A PLGA-reinforced PEG in situ gel formulation for improved sustainability of hypoglycaemic activity of glimepiride in streptozotocin-induced diabetic rats.

Glimepiride (GMD) is a third-generation sulfonylurea derivative and one of the top three most-prescribed oral antidiabetic drugs. The need for a depot formulation exists, and a safe and effective antidiabetic therapy is the goal of this study. The aims were to design a depot in situ gel (ISG) formulation and investigate the main factors that control the initial burst and sustain the GMD effect using the Box-Behnken design. The studied factors were polymer percent (X1), plasticizer percent (X2) and benzyl benzoate percent in N-methyl-2-pyrrolidone (X3).
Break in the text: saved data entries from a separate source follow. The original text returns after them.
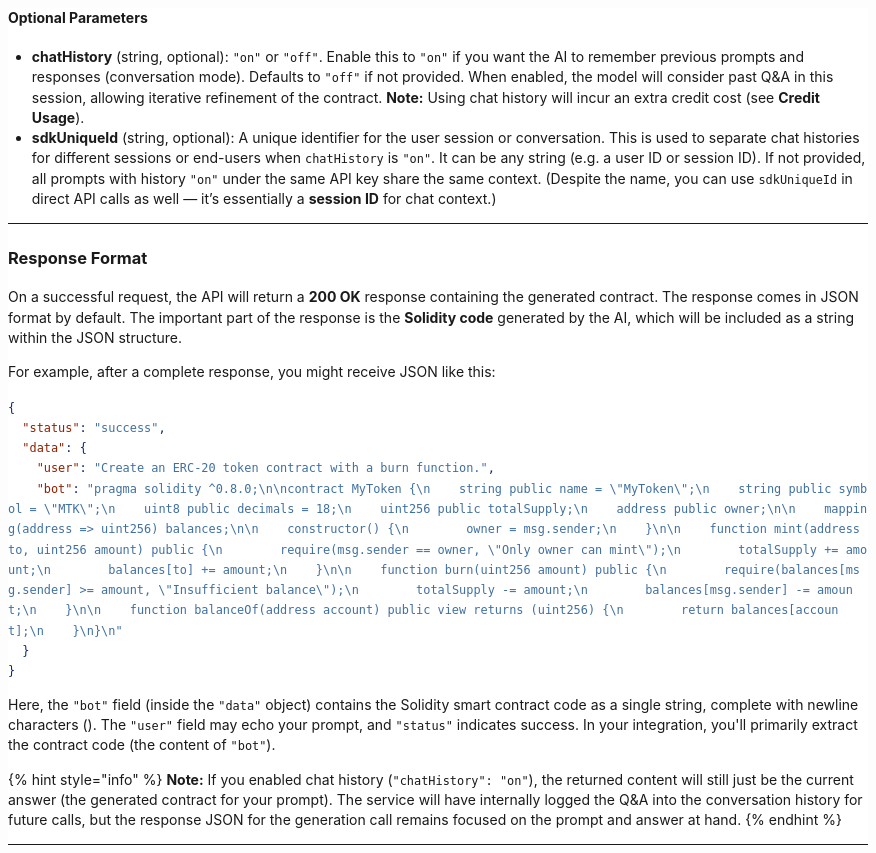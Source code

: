 #### Optional Parameters

* **chatHistory** (string, optional): `"on"` or `"off"`. Enable this to `"on"` if you want the AI to remember previous prompts and responses (conversation mode). Defaults to `"off"` if not provided. When enabled, the model will consider past Q\&A in this session, allowing iterative refinement of the contract. **Note:** Using chat history will incur an extra credit cost (see **Credit Usage**).
* **sdkUniqueId** (string, optional): A unique identifier for the user session or conversation. This is used to separate chat histories for different sessions or end-users when `chatHistory` is `"on"`. It can be any string (e.g. a user ID or session ID). If not provided, all prompts with history `"on"` under the same API key share the same context. (Despite the name, you can use `sdkUniqueId` in direct API calls as well — it’s essentially a **session ID** for chat context.)

***

### Response Format

On a successful request, the API will return a **200 OK** response containing the generated contract. The response comes in JSON format by default. The important part of the response is the **Solidity code** generated by the AI, which will be included as a string within the JSON structure.

For example, after a complete response, you might receive JSON like this:

```json
{
  "status": "success",
  "data": {
    "user": "Create an ERC-20 token contract with a burn function.",
    "bot": "pragma solidity ^0.8.0;\n\ncontract MyToken {\n    string public name = \"MyToken\";\n    string public symbol = \"MTK\";\n    uint8 public decimals = 18;\n    uint256 public totalSupply;\n    address public owner;\n\n    mapping(address => uint256) balances;\n\n    constructor() {\n        owner = msg.sender;\n    }\n\n    function mint(address to, uint256 amount) public {\n        require(msg.sender == owner, \"Only owner can mint\");\n        totalSupply += amount;\n        balances[to] += amount;\n    }\n\n    function burn(uint256 amount) public {\n        require(balances[msg.sender] >= amount, \"Insufficient balance\");\n        totalSupply -= amount;\n        balances[msg.sender] -= amount;\n    }\n\n    function balanceOf(address account) public view returns (uint256) {\n        return balances[account];\n    }\n}\n"
  }
}
```

Here, the `"bot"` field (inside the `"data"` object) contains the Solidity smart contract code as a single string, complete with newline characters (). The `"user"` field may echo your prompt, and `"status"` indicates success. In your integration, you'll primarily extract the contract code (the content of `"bot"`).

{% hint style="info" %}
**Note:** If you enabled chat history (`"chatHistory": "on"`), the returned content will still just be the current answer (the generated contract for your prompt). The service will have internally logged the Q\&A into the conversation history for future calls, but the response JSON for the generation call remains focused on the prompt and answer at hand.
{% endhint %}

***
The results revealed that X2 is the only factor that showed significant effects on all investigated responses. Scanning electron microscopy images showed that an increase in PEG % improved the smoothness and reduced the porosity of the ISG formulation surface. The GMD plasma levels in diabetic rats revealed no significant difference (p < 0.05) between the maximum GMD plasma concentrations of the optimized GMD-ISG formula (10 mg/ kg) and oral marketed GMD tablets (1 mg/kg). This result ensures that the optimized formula does not exceed the maximum safe plasma concentration. In addition, the optimized GMD-ISG formulation showed a depot effect that lasted for 14 days post-injection. This approach to controlling GMD release using an in situ forming system could be useful for improving patient compliance and diabetes treatment effectiveness.